Литмир - Электронная Библиотека
A
A

У меня был брат. Есть сейчас. Или был?

В районе Пимлико поток машин редеет. Но это Лондон, и окончательно этот поток никогда не пересохнет. Только меняется облик. На крохотную долю процента снижается интенсивность. Ниже темп. Торговля переходит на ночной режим там, где не такой высокий спрос. Помню восторг, который вызывало все это купи-продай, будто кто-то брал тебя под руку и тащил вперед.

История и память вовсе не одно и то же.

* * *

Когда вспоминаю свою прошлую жизнь, то словно придумываю ее заново, всплывающими перед глазами образами, мельчайшими абстрактными картинками. И в этих воспоминаниях я сочиняю собственный ритм, одновременно похожий на оригинальный бит, но и далекий от него настолько, что кажется лишь импровизацией по мотивам.
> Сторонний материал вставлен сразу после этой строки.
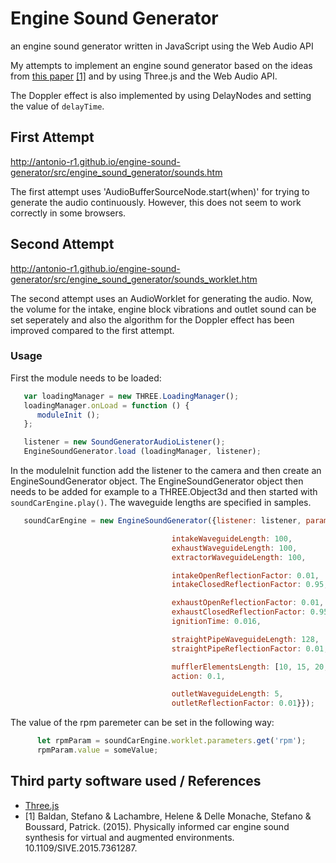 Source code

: # Engine Sound Generator
an engine sound generator written in JavaScript using the Web Audio API

My attempts to implement an engine sound generator based on the ideas from [this paper](https://www.researchgate.net/publication/280086598_Physically_informed_car_engine_sound_synthesis_for_virtual_and_augmented_environments) [[1]](#1)
and by using Three.js and the Web Audio API.

The Doppler effect is also implemented by using DelayNodes and setting the value of `delayTime`.

## First Attempt
<http://antonio-r1.github.io/engine-sound-generator/src/engine_sound_generator/sounds.htm>

The first attempt uses 'AudioBufferSourceNode.start(when)' for trying to generate the audio continuously.
However, this does not seem to work correctly in some browsers.

## Second Attempt
<http://antonio-r1.github.io/engine-sound-generator/src/engine_sound_generator/sounds_worklet.htm>

The second attempt uses an AudioWorklet for generating the audio. Now, the volume for the intake, engine block vibrations and outlet sound can be set seperately
and also the algorithm for the Doppler effect has been improved compared to the first attempt.

### Usage

First the module needs to be loaded:

```javascript
   var loadingManager = new THREE.LoadingManager();
   loadingManager.onLoad = function () {
      moduleInit ();
   };

   listener = new SoundGeneratorAudioListener();
   EngineSoundGenerator.load (loadingManager, listener);
```

In the moduleInit function add the listener to the camera and then create an EngineSoundGenerator object.
The EngineSoundGenerator object then needs to be added for example to a THREE.Object3d and then started with `soundCarEngine.play()`.
The waveguide lengths are specified in samples.

```javascript
   soundCarEngine = new EngineSoundGenerator({listener: listener, parameters: {cylinders: 4,

                                    intakeWaveguideLength: 100,
                                    exhaustWaveguideLength: 100,
                                    extractorWaveguideLength: 100,

                                    intakeOpenReflectionFactor: 0.01,
                                    intakeClosedReflectionFactor: 0.95,

                                    exhaustOpenReflectionFactor: 0.01,
                                    exhaustClosedReflectionFactor: 0.95,
                                    ignitionTime: 0.016,

                                    straightPipeWaveguideLength: 128,
                                    straightPipeReflectionFactor: 0.01,

                                    mufflerElementsLength: [10, 15, 20, 25],
                                    action: 0.1,

                                    outletWaveguideLength: 5,
                                    outletReflectionFactor: 0.01}});
```

The value of the rpm paremeter can be set in the following way:

```javascript
      let rpmParam = soundCarEngine.worklet.parameters.get('rpm');
      rpmParam.value = someValue;
```

## Third party software used / References
- [Three.js](https://github.com/mrdoob/three.js)
- <a id="1">[1]</a>  Baldan, Stefano & Lachambre, Helene & Delle Monache, Stefano & Boussard, Patrick. (2015). Physically informed car engine sound synthesis for virtual and augmented environments. 10.1109/SIVE.2015.7361287. 
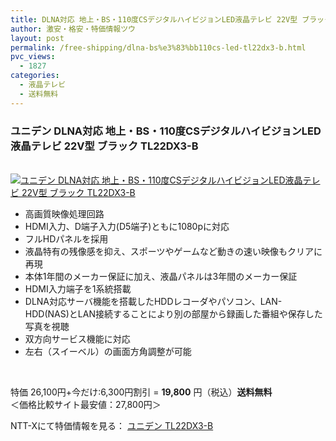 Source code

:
 ```yaml
---
title: DLNA対応 地上・BS・110度CSデジタルハイビジョンLED液晶テレビ 22V型 ブラック TL22DX3-B 特価19,800円！送料無料！
author: 激安・格安・特価情報ツウ
layout: post
permalink: /free-shipping/dlna-bs%e3%83%bb110cs-led-tl22dx3-b.html
pvc_views:
  - 1827
categories:
  - 液晶テレビ
  - 送料無料
---
```

### ユニデン DLNA対応 地上・BS・110度CSデジタルハイビジョンLED液晶テレビ 22V型 ブラック TL22DX3-B

<div class="img-bg2 img_L">
  <a href="http://px.a8.net/svt/ejp?a8mat=ZYP6S+8IMA3E+S1Q+BWGDT&#038;a8ejpredirect=http://nttxstore.jp/_II_Y213710779" target="_blank" title="ユニデン DLNA対応 地上・BS・110度CSデジタルハイビジョンLED液晶テレビ 22V型 ブラック TL22DX3-B"><br /> <img border="0" alt="ユニデン DLNA対応 地上・BS・110度CSデジタルハイビジョンLED液晶テレビ 22V型 ブラック TL22DX3-B" src="http://i1.wp.com/image.nttxstore.jp/l2_images/Y/Y2/Y213710779.jpg?w=120" data-recalc-dims="1" /></a>
</div>

<!--more-->

  * 高画質映像処理回路
  * HDMI入力、D端子入力(D5端子)ともに1080pに対応
  * フルHDパネルを採用
  * 液晶特有の残像感を抑え、スポーツやゲームなど動きの速い映像もクリアに再現
  * 本体1年間のメーカー保証に加え、液晶パネルは3年間のメーカー保証
  * HDMI入力端子を1系統搭載
  * DLNA対応サーバ機能を搭載したHDDレコーダやパソコン、LAN-HDD(NAS)とLAN接続することにより別の部屋から録画した番組や保存した写真を視聴
  * 双方向サービス機能に対応
  * 左右（スイーベル）の画面方角調整が可能

<br clear="all" /> 

特価 26,100円+今だけ:6,300円割引 = <span class="tokka-price"><strong>19,800</strong></span> 円（税込）**送料無料**   
＜価格比較サイト最安値：27,800円＞

NTT-Xにて特価情報を見る： <span class="fs150p"><a href="http://px.a8.net/svt/ejp?a8mat=ZYP6S+8IMA3E+S1Q+BWGDT&#038;a8ejpredirect=http://nttxstore.jp/_II_Y213710779" target="_blank">ユニデン TL22DX3-B</a></span>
А в конце я каждый раз оказываюсь лицом к лицу с одним и тем же вопросом. С чего все началось?

* * *

Например, с папы. Можно ли сказать, что началось с него?

– Ксандер, – сказал он однажды, – ты такой умный. Ну почему ты всегда стремишься все разрушить?

Он разговаривал со мной наедине, без Рори. Он убеждал себя, что не хотел смущать меня, однако я знал правду: он не мог предугадать мои ответы.

– Математика – это скучно, – сказал я.

Я презирал его за тот воловий взгляд больших карих глаз.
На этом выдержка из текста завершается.